137 Rails ideas hacked together in 48 hrs - slay2k
http://r09.railsrumble.com/entries

======
cubicle67
A few notes from someone (me) who competed:

* Extremely well run. zapnap, if you're ever in Perth, I'll buy you a steak. awesome job guys.

* There's a comment about the longevity of the entries here. Can't speak for others, but I entered just for fun and for the experience. I built something quick and simple that I planned to throw away, however...

* The quality of the feedback was fantastic. The criticism my app received was very constructive (and justified :), but there was also some very positive feedback, enough that I'm going to take what I've created, keep working on it and keep it going.

I entered as a solo entrant, and my app was pretty simple but there's so much
I learnt; for example, setting up a server. I've never done this before
(always had someone else to do it for me), but I've had to learn how to get
everything up and running from nothing. Too me a stupidly long time to do, but
I had a great time doing it.

------
texel
This was my first time competing and our entire team had an awesome time.
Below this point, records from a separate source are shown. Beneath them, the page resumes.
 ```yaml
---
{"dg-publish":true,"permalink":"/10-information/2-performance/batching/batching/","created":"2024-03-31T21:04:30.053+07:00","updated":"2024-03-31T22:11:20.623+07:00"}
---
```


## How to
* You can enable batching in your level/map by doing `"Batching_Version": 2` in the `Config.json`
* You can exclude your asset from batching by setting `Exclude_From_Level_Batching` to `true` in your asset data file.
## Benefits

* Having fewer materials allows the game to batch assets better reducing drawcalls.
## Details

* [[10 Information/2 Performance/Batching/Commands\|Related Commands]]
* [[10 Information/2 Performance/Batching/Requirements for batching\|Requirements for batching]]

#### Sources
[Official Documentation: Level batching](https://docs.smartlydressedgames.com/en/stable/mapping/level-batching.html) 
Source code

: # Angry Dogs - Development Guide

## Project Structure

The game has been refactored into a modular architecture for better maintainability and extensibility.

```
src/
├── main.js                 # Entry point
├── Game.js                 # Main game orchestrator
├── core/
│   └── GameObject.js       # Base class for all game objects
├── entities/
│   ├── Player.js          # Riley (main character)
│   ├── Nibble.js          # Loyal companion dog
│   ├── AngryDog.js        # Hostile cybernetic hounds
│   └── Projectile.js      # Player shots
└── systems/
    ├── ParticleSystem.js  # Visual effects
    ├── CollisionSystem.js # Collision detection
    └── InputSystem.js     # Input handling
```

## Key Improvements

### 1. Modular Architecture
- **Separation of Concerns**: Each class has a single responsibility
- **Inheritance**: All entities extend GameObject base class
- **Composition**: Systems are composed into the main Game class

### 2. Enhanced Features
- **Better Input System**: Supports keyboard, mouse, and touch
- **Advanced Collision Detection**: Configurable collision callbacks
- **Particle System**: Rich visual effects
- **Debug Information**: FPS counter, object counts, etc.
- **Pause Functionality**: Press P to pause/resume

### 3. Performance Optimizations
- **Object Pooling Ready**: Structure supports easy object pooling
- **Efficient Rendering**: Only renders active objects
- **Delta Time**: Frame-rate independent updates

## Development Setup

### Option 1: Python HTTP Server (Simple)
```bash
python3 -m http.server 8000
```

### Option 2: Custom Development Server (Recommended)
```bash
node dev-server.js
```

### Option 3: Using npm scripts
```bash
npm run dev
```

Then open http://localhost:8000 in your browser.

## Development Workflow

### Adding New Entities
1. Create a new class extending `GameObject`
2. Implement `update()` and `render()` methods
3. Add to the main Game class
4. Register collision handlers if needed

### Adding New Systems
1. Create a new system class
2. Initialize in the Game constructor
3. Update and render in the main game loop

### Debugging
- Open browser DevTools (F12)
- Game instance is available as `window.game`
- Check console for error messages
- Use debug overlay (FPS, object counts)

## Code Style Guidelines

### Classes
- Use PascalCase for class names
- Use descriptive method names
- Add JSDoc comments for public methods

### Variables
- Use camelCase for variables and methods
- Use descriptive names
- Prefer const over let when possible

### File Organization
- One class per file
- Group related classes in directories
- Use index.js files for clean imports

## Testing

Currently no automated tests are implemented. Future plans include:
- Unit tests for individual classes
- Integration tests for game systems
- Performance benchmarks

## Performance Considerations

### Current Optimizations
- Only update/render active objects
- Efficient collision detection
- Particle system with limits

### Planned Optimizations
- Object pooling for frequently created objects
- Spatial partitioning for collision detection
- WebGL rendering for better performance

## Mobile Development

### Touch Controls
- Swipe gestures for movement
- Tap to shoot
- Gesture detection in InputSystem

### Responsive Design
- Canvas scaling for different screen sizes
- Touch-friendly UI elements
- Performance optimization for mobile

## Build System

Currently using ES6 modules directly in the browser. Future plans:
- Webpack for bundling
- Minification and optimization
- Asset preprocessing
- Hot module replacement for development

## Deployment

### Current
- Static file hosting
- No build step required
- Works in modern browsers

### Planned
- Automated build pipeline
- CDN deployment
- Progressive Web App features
We
had the idea for quippopotamus for months, but Rails Rumble finally put the
fire under our collective asses to actually build it.

The organizers truly did an amazing job, and we can't wait for voting to end
so that we can act on the feedback we've gotten and start making improvements.

------
johnbender
Really impressed by some of the ideas and execution. Great stuff.

------
slay2k
Inspiring, to say the least.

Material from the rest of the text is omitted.